Here was mystery within mystery, indeed! The circumstances annoyed P. Sybarite intensely. And why (he asked himself, with impatience) need he remain outside when another entered without let or hindrance?

Upon this thought he turned boldly up the steps, pressed the bell-button; laid hold of the door-knob, and entered into a vestibule as dark as his bewilderment and as empty as the palm of his hand; proving that the young gentleman of fashion had experienced no difficulty in penetrating farther into fastnesses of this singular establishment. And reflecting that where one had gone, another might follow, P. Sybarite pulled the door to behind him.

Instantly the bare and narrow vestibule was flooded with the merciless glare of half a dozen electric bulbs; and at the same time he found himself sustaining the intent scrutiny of a pair of inhospitable dark eyes set in an impassive dark face—this last abruptly disclosed in the frame of a small grille in one of the inner doors.

Though far too dumfounded for speech, he contrived to return the stare with aggressive interest, and to such effect that he presently wore through the patience of the other.

"Well?" he was gruffly asked.

"The Saints be praised!" returned P. Sybarite. "I find myself so. And yourself?" he added civilly: not to be outdone, as the saying is.

"What do you want?"

Irritating discourtesy inhered in the speaker's tone. P. Sybarite stiffened his neck.

"To see Mr. Penfield," he returned firmly—"of course!"

"What Mr. Penfield?" asked the other, after a pause so transient that it was little more than distinguishable, but which to P. Sybarite indicated beyond question that at least one Mr. Penfield was known to his cautious interlocutor.

"Mr. Bailey Penfield," he replied. "Who else?"

During a pause slightly longer than the first, the hostile and suspicious eyes summed him up a second time.

"No such party here," was the verdict.
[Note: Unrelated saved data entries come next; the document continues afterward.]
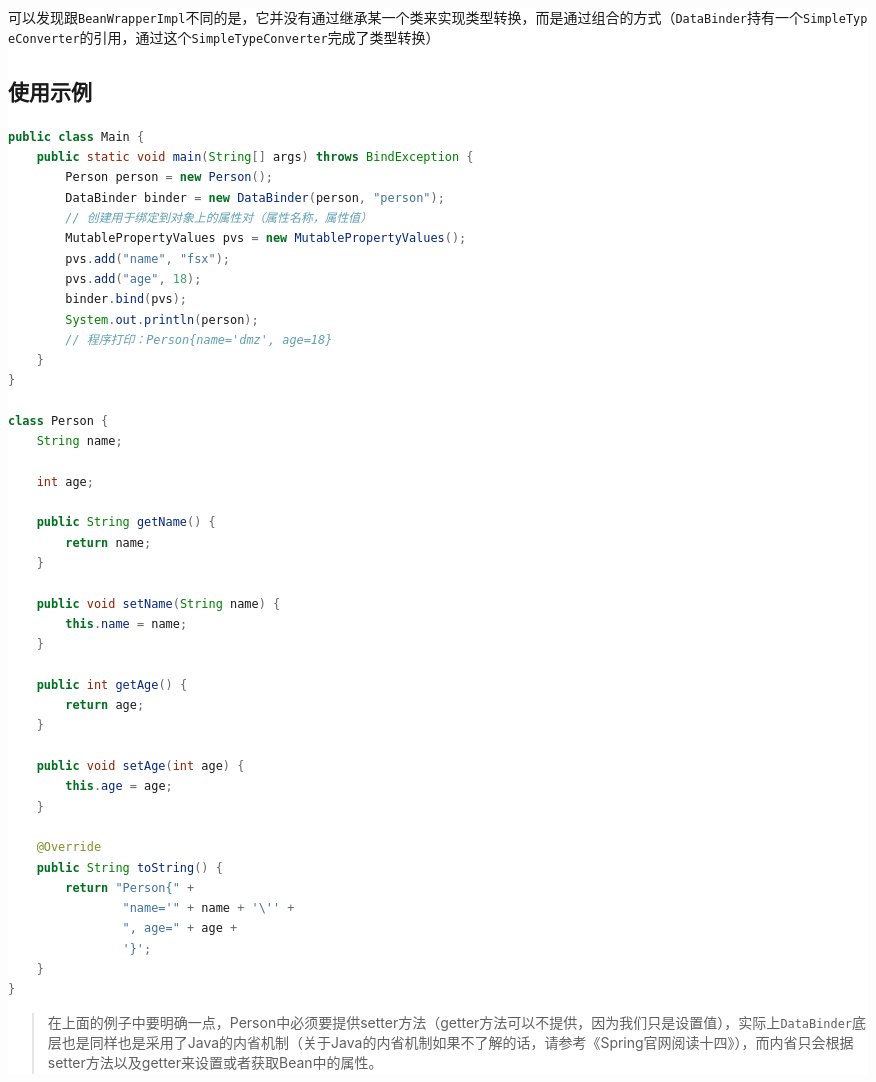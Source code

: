 可以发现跟`BeanWrapperImpl`不同的是，它并没有通过继承某一个类来实现类型转换，而是通过组合的方式（`DataBinder`持有一个`SimpleTypeConverter`的引用，通过这个`SimpleTypeConverter`完成了类型转换）

## 使用示例

```java
public class Main {
	public static void main(String[] args) throws BindException {
		Person person = new Person();
		DataBinder binder = new DataBinder(person, "person");
        // 创建用于绑定到对象上的属性对（属性名称，属性值）
		MutablePropertyValues pvs = new MutablePropertyValues();
		pvs.add("name", "fsx");
		pvs.add("age", 18);
		binder.bind(pvs);
		System.out.println(person);
        // 程序打印：Person{name='dmz', age=18}
	}
}

class Person {
	String name;

	int age;

	public String getName() {
		return name;
	}

	public void setName(String name) {
		this.name = name;
	}

	public int getAge() {
		return age;
	}

	public void setAge(int age) {
		this.age = age;
	}

	@Override
	public String toString() {
		return "Person{" +
				"name='" + name + '\'' +
				", age=" + age +
				'}';
	}
}
```

>在上面的例子中要明确一点，Person中必须要提供setter方法（getter方法可以不提供，因为我们只是设置值），实际上`DataBinder`底层也是同样也是采用了Java的内省机制（关于Java的内省机制如果不了解的话，请参考《Spring官网阅读十四》），而内省只会根据setter方法以及getter来设置或者获取Bean中的属性。
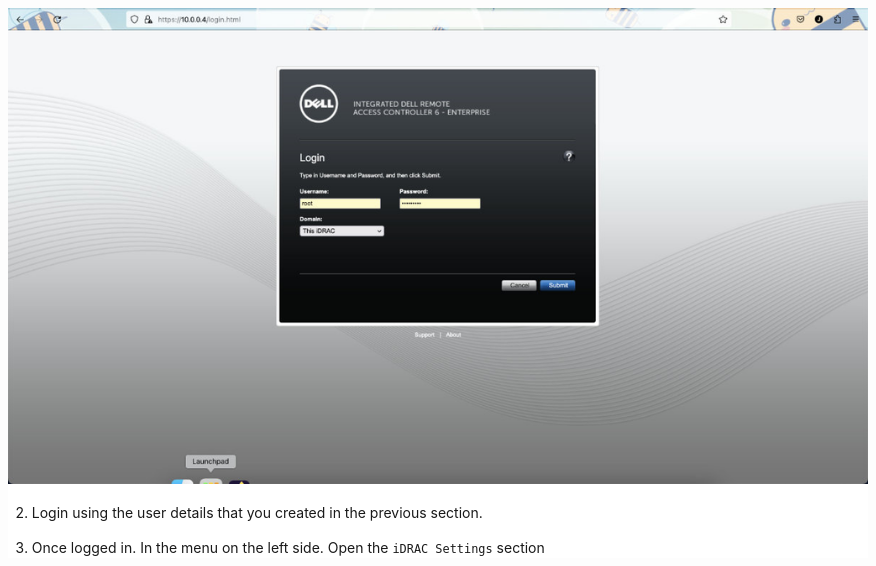 ![iDRAC Web](1.jpg)

2. Login using the user details that you created in the previous section.

2. Once logged in. In the menu on the left side. Open the ```iDRAC Settings``` section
The man drew back and made as if to shut the grille.

"Nonsense!" P. Sybarite insisted sharply. "I have his card with this number—got it from him only to-night."

"Card?" The face returned to the grille.

P. Sybarite made no bones about displaying his alleged credential.

"I believe you'll find that authentic," he observed with asperity.

By way of answer, the grille closed with a snap; but his inclination to kick the door was nullified when, without further delay, it opened to admit him. Nose in air, he strutted in, and the door clanged behind him.

"Gimme another slant at that card," the guardian insisted.

Surrendering it with elaborate indifference, P. Sybarite treated himself to a comprehensive survey of the place.

He stood in the main hall of an old-fashioned residence. To his right, a double doorway revealed a drawing-room luxuriously furnished but, as far as he could determine, quite untenanted. On the left, a long staircase hugged the wall, with a glow of warm light at its head. To the rear, the hall ended in a single doorway through which he could see a handsome mahogany buffet elaborately arranged with shimmering damask, silver, and crystal.

"It's all right," announced the warden of the grille, his suspicions to all seeming completely allayed. "Mr. Penfield ain't in just at present, but"—here he grinned shrewdly—"I reckon you ain't so dead set on seein' him as you made out."

"On the contrary," P. Sybarite retorted stiffly, "my business is immediate and personal with Mr. Penfield. I will wait."

"Sure." Into the accents of the other there crept magically a trace of geniality. "Will you go right on up, or would you like a bite of somethin' to eat first?"

At the mere hint of food, a frightful pang of hunger transfixed P. Sybarite. He winked furtively, afraid to trust Iris tongue to speech.

"What d'ya say?" insinuated the doorkeeper. "Just a bit of a snack, eh? Say a caviare sandwich and a thimbleful of the grape?"

Abandoning false pride, P. Sybarite yielded:

"I don't mind if I do, thank you."

"Straight on back; Pete'll take care of you, all right."

A thumb indicated the door in the rear of the hall. Thither P. Sybarite betook himself on the instant, spurred by the demands of an appetite insatiable once it had won recognition.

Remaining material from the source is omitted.